The difference between what you / apps / abstracting libraries do in Redis, and what they do in an SQL DB, is that in the DB, the shape of everything has to be explained in a vendor-neutral manner: SQL DDL.

Sometimes Redis-based solutions converge on conventional schemas; see e.g. Sidekiq’s informal schema, which several other queuing systems are implemented in terms of. But when they don’t, there’s nothing you can really do — beyond hacking on the libraries involved — to bring them into sync.

In an SQL DB, anything can be adapted into the expected shape of anything else, by defining SQL views. (Heck, in an SQL DB with Redis support, like Postgres with redis_fdw, the Redis data can be adapted into any shape you like using SQL views.)

And that’s further enabled by the fact that the DB had received from the app, through DDL, a schema, that you can examine, manipulate, and refactor; or even synthesize together with other schemas.

> you can't be assured that future versions of your DB would support those features

You can if those features are in the SQL standard. I’ve never heard of a DBMS regressing on its level of SQL standard support.


> reasons for why everyone seems to have moved away from 1 big SQL database

I'm sure there are going to be other answers for the code side of things, but for ops:

Depends a lot on the size of the service, but in some cases: We got enough data that 1 big SQL store makes ops hard. (Took me 3 days to drop a table recently in a way that wouldn't affect the users) And splitting data became easier than before with specialised backends. (A sharded 2nd layer cache of live data seems way simpler to achieve than say 2 decades ago)


> monolithic large relational databases are hard to scale

DB2 on z/OS was able handle billions of queries per day.

In 1999.

Some greybeards took great delight in telling me this sometime around 2010 when I was visiting a development lab.

> When you have one large database with tons of interdependencies, it makes migrating data, and making schema changes much harder.

Another way to say this is that when you have a tool ferociously and consistently protecting the integrity of all your data against a very wide range of mistakes, you have to sometimes do boring things like fix your mistakes before proceeding.

> In theory better application design would have separate upstream data services fetch the resources they are responsible for.
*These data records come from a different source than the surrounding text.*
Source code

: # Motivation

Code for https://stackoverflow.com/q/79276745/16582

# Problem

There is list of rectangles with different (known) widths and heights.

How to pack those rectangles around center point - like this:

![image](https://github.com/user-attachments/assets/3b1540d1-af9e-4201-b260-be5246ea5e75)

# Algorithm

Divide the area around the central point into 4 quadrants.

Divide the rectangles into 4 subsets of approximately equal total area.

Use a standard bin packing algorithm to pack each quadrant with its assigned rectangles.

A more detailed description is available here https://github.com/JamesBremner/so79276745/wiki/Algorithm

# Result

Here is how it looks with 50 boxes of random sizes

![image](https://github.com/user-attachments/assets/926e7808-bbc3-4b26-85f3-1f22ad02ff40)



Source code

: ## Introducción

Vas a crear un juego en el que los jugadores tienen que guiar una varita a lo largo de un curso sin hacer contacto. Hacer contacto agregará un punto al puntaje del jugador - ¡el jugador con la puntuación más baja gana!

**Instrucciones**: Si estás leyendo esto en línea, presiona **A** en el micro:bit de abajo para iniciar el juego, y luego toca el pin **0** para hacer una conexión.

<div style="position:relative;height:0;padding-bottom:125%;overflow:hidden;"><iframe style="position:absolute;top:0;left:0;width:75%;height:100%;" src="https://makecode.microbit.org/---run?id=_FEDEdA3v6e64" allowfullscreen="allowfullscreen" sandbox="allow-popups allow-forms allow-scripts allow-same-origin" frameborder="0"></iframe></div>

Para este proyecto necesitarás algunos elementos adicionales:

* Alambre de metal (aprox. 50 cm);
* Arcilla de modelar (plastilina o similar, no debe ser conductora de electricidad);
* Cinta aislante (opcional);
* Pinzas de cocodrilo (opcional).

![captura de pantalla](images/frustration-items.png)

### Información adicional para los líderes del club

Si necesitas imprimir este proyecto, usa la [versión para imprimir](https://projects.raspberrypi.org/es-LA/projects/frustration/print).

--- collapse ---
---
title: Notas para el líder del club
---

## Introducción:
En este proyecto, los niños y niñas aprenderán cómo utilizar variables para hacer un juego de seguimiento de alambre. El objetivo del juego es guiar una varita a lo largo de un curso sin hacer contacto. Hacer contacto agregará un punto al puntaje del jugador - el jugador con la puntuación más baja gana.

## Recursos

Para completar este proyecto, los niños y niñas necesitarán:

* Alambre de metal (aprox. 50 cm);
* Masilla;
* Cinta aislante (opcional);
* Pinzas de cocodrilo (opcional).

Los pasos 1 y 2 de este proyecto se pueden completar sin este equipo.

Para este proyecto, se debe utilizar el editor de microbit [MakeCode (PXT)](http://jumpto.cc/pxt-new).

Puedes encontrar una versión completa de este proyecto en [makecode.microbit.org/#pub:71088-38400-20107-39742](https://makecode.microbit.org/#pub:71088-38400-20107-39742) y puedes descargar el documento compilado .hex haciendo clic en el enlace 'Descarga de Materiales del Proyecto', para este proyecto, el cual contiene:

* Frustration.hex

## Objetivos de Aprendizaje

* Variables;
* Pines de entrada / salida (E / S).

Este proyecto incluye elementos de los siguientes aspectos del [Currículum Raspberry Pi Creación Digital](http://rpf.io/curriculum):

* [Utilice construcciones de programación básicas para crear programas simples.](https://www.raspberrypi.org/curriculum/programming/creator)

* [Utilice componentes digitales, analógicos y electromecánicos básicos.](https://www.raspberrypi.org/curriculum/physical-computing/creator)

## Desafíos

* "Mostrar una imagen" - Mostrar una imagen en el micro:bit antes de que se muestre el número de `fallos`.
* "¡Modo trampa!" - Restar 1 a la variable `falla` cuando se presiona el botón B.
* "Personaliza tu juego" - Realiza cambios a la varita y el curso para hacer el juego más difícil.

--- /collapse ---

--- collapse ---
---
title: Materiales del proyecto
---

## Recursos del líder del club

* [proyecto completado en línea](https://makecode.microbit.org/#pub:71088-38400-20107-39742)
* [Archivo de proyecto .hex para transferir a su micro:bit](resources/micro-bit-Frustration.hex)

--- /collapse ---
A join in the application is still a join. Except it is slower, harder to write, more likely to be wrong and mathematically guaranteed to run into transaction anomalies.

I think non-relational datastores have their place. Really. There are certain kinds of traffic patterns in which it makes sense to accept the tradeoffs.

But they are few. We ought to demand substantial, demonstrable business value, far outweighing the risks, before being prepared to surrender the kinds of guarantees that a RDBMS is able to provide.